The new Samsung Galaxy S4 has something no other phone has ever had before—weather sensors.

Image via wonderhowto.com

Older devices like the Galaxy Nexus, S3, Note, and Note 2 do have a atmospheric pressure sensor, aka a barometer. However, they do not have a thermometer or hygrometer like the GS4 does, which measures ambient temperature and humidity.

What Can You Do with Them?

As intuitive as the sensors could be, their function has actually been buried inside the S Health app on your GS4.

The app uses these measurements to tell you if you're in your "comfort zone" or not, and the device uses the ISO 7730 standard to determine your comfort level, but you can personalize it to your liking.

Image via wonderhowto.com

Clearly, I am not in my comfort zone!

I guess this is cool, but it begs the question:

Why Would I Need This?

The pedometer and food tracker are really cool, but don't I already know when I'm comfortable? The short answer is yes, of course, but Samsung wants you to get the current status of your surroundings for your activities. That means they want you to know if you're in a safe environment to work out.

Is this gimmicky? Ab-so-lutely!

But just because they packed all of these sensors in the S Health app doesn't mean we SoftModders can't do something about it.

Turn Your Galaxy S4 into a Portable Weather Station

A much better use of the ambient temperature and humidity sensors would be to use them as a personal and portable weather station. Which is exactly what Android app developer A-Minor thought when he created Weather Station, a free (and ad-free) app that utilizes your new sensors to their fullest potential.

As A-Minor states, the code for these sensors was implemented by Google back in Android 4.0 (Ice Cream Sandwich), but it wasn't until the GS4 that a manufacturer decided to use them.
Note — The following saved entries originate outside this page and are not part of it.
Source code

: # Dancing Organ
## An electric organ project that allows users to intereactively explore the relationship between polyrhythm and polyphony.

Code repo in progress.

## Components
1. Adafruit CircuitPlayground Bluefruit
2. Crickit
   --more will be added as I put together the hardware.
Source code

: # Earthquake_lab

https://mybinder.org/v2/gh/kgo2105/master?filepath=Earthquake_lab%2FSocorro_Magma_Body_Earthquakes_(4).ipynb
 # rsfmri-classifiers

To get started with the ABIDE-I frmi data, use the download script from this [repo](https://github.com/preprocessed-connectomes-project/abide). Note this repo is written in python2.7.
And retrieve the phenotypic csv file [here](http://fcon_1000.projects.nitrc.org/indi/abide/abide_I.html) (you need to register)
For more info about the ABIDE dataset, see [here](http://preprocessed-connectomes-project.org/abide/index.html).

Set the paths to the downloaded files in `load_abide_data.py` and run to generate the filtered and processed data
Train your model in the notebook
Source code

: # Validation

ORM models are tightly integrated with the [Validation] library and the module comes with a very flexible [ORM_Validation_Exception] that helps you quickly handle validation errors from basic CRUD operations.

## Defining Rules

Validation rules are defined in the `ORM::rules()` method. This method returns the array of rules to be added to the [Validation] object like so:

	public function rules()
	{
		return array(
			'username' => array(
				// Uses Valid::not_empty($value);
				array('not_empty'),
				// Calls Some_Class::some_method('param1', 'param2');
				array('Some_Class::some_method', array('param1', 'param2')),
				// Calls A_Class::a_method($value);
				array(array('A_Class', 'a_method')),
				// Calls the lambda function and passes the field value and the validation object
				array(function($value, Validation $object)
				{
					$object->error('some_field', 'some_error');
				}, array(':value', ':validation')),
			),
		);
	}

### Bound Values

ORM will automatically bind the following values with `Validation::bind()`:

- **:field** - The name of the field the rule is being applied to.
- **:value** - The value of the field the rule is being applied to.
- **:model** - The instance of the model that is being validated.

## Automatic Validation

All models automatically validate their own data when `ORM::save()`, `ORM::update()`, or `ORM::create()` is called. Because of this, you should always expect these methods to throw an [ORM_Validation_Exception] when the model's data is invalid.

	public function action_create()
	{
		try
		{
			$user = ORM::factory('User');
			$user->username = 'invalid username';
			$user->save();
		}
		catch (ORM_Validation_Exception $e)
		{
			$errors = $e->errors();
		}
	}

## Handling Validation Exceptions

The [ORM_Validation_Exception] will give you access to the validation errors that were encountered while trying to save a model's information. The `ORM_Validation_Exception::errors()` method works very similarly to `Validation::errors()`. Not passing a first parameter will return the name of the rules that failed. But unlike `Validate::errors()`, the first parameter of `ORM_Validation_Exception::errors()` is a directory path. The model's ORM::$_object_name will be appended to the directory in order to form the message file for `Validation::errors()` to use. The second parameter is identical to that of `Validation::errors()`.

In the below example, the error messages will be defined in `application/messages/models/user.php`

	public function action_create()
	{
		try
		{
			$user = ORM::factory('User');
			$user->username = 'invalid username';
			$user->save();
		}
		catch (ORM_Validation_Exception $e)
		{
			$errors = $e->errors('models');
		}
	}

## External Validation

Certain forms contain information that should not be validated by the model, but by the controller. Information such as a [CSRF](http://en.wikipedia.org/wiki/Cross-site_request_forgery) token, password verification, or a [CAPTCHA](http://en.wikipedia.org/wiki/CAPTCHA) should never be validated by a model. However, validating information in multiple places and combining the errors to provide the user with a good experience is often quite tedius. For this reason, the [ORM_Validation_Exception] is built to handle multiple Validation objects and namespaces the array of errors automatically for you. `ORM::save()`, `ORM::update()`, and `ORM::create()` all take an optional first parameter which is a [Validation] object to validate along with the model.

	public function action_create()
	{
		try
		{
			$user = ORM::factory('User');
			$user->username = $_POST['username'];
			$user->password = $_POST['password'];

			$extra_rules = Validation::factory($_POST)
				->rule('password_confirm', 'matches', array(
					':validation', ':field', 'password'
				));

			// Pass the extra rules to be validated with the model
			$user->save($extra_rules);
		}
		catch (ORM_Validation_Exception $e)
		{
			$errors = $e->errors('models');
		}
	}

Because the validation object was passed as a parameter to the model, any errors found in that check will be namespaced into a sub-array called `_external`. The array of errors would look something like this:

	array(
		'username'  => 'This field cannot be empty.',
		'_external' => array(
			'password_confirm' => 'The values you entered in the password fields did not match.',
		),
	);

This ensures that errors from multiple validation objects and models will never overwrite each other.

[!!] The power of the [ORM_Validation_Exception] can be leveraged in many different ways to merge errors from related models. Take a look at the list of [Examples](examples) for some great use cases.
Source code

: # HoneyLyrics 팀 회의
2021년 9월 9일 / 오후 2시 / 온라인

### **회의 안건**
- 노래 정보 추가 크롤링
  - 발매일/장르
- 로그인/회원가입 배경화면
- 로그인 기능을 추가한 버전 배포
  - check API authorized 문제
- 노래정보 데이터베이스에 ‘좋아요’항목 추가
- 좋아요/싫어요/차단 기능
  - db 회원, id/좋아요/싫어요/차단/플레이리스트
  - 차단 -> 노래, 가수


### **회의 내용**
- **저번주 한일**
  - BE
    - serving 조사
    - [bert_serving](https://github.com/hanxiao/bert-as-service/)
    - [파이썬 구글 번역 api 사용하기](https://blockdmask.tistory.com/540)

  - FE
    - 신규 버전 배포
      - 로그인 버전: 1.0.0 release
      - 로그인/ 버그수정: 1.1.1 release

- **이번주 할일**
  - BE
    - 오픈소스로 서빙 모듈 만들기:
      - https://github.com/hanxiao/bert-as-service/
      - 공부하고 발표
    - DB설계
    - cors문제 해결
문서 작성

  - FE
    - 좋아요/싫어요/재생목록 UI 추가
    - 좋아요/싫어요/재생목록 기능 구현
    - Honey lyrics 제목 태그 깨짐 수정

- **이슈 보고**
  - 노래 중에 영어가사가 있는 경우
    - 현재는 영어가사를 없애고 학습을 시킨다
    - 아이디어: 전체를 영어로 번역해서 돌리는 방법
That being the case, aside from S Health, this is one of the only few apps that put these sensors to work.

Features

• Graphs with details including 24 hour and 7 day high and low readings.
• Notifications and alerts when certain variables are met (i.e. temp over 90°).

• Historical records.
• Ability to change units for temperature/dew point, pressure, and absolute humidity.

• 3 widget sizes with 3 style choices.

• Indicators for rising, falling, and steady readings.
• Export background readings to a .txt file.